Abstract
Human body habitats are home to a diverse array of microbes, and within these microbial ecosystems, there are exchanges of genetic material, including virulence factors (VFs). Little is known about the diversity and abundance of VFs in different body sites and different types of diseases. We developed a virulome analysis pipeline using the species-specific sequence identity inferred from intraspecies ANI values to precisely assign reads to virulence factors. We characterized the human virulome from four body habitats, including the gut, oral cavity, skin, and vagina. Specifically, the diversity and abundance of VFs in the oral cavity were significantly higher than those in other body sites, including stool. We highlight the importance of sex-specific analysis when studying the human virulome. We analyzed data from more than 4,000 samples across healthy and diseased subjects and 13 types of diseases from different metagenomic sequencing studies to characterize the disease-specific virulome. Atherosclerotic cardiovascular disease (ACVD) has a more diverse virulome than other diseases tested. Notably, many VFs, including genes for secretion systems and toxins, are more abundant in diseased subjects than in healthy controls. We present, to our knowledge, the most comprehensive healthy and diseased virulome dataset yet created.
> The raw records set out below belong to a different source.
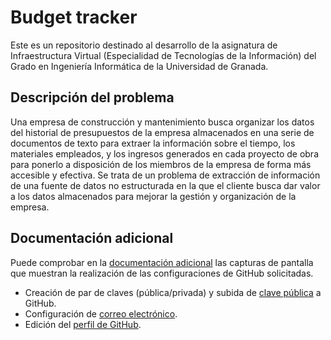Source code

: # Budget tracker
Este es un repositorio destinado al desarrollo de la asignatura de Infraestructura Virtual (Especialidad de Tecnologías de la Información) del Grado en Ingeniería Informática de la Universidad de Granada.

## Descripción del problema
Una empresa de construcción y mantenimiento busca organizar los datos del historial de presupuestos de la empresa almacenados en una serie de documentos de texto para extraer la información sobre el tiempo, los materiales empleados, y los ingresos generados en cada proyecto de obra para ponerlo a disposición de los miembros de la empresa de forma más accesible y efectiva.
Se trata de un problema de extracción de información de una fuente de datos no estructurada en la que el cliente busca dar valor a los datos almacenados para mejorar la gestión y organización de la empresa.

## Documentación adicional
Puede comprobar en la [documentación adicional](Docs/) las capturas de pantalla que muestran la realización de las configuraciones de GitHub solicitadas.
* Creación de par de claves (pública/privada) y subida de [clave pública](Docs/Capturas/PubKey-GitHub.png) a GitHub.
* Configuración de [correo electrónico](Docs/Capturas/Correo-GitHub.png).
* Edición del [perfil de GitHub](Docs/Capturas/Perfil-GitHub.png).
Competing Interest Statement
The authors have declared no competing interest.
Abbreviations
- VFs
- virulence factors
- ACVD
- atherosclerotic cardiovascular disease
- IBD
- inflammatory bowel disease
- CRC
- colorectal carcinoma
- NSCLC
- non-small cell lung cancer
- HCC
- hepatocellular carcinoma
- GC
- gastric cancer
- PD
- Parkinson’s disease
- RCC
- renal cell carcinoma
- PCoA
- principal coordinate analysis
- NMDS
- nonmetric multidimensional scaling.